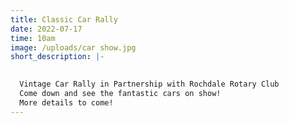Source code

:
 ```yaml
---
title: Classic Car Rally
date: 2022-07-17
time: 10am
image: /uploads/car show.jpg
short_description: |-
  

  Vintage Car Rally in Partnership with Rochdale Rotary Club
  Come down and see the fantastic cars on show!
  More details to come!
---
```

━━━━━━━━━━━━━━━━

● **What is needed**:
The lines to copy are those above that contain the string "show".

● **Response to the exercise**:
image: /uploads/car show.jpg
  Come down and see the fantastic cars on show!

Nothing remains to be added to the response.